What to produce
Each entry needs to appear again, retyped exactly as it is below.

Records for the task
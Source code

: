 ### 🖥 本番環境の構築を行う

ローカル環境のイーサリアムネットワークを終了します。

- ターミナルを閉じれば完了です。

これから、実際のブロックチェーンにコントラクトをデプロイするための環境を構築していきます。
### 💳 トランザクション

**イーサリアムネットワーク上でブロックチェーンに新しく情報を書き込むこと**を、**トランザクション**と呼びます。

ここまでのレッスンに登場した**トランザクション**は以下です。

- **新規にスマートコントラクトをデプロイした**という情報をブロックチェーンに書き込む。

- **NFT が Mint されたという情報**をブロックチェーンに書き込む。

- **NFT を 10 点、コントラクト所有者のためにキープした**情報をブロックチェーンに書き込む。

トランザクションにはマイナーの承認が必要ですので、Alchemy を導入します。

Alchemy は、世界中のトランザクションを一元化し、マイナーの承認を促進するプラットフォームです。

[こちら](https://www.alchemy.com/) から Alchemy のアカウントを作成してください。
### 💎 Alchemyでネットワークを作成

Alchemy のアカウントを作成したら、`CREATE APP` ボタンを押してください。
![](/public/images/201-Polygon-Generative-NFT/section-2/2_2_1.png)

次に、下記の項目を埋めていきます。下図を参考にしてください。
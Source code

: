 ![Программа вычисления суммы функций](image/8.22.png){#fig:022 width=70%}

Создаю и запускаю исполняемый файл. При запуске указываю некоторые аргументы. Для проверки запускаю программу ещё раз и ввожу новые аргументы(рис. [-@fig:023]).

Task response
Source code

: ### 🖥 本番環境の構築を行う

ローカル環境のイーサリアムネットワークを終了します。

- ターミナルを閉じれば完了です。

これから、実際のブロックチェーンにコントラクトをデプロイするための環境を構築していきます。
### 💳 トランザクション

**イーサリアムネットワーク上でブロックチェーンに新しく情報を書き込むこと**を、**トランザクション**と呼びます。

ここまでのレッスンに登場した**トランザクション**は以下です。

- **新規にスマートコントラクトをデプロイした**という情報をブロックチェーンに書き込む。

- **NFT が Mint されたという情報**をブロックチェーンに書き込む。

- **NFT を 10 点、コントラクト所有者のためにキープした**情報をブロックチェーンに書き込む。

トランザクションにはマイナーの承認が必要ですので、Alchemy を導入します。

Alchemy は、世界中のトランザクションを一元化し、マイナーの承認を促進するプラットフォームです。

[こちら](https://www.alchemy.com/) から Alchemy のアカウントを作成してください。
### 💎 Alchemyでネットワークを作成

Alchemy のアカウントを作成したら、`CREATE APP` ボタンを押してください。
![](/public/images/201-Polygon-Generative-NFT/section-2/2_2_1.png)

次に、下記の項目を埋めていきます。下図を参考にしてください。
Source code

: ![Программа вычисления суммы функций](image/8.22.png){#fig:022 width=70%}

Создаю и запускаю исполняемый файл. При запуске указываю некоторые аргументы. Для проверки запускаю программу ещё раз и ввожу новые аргументы(рис. [-@fig:023]).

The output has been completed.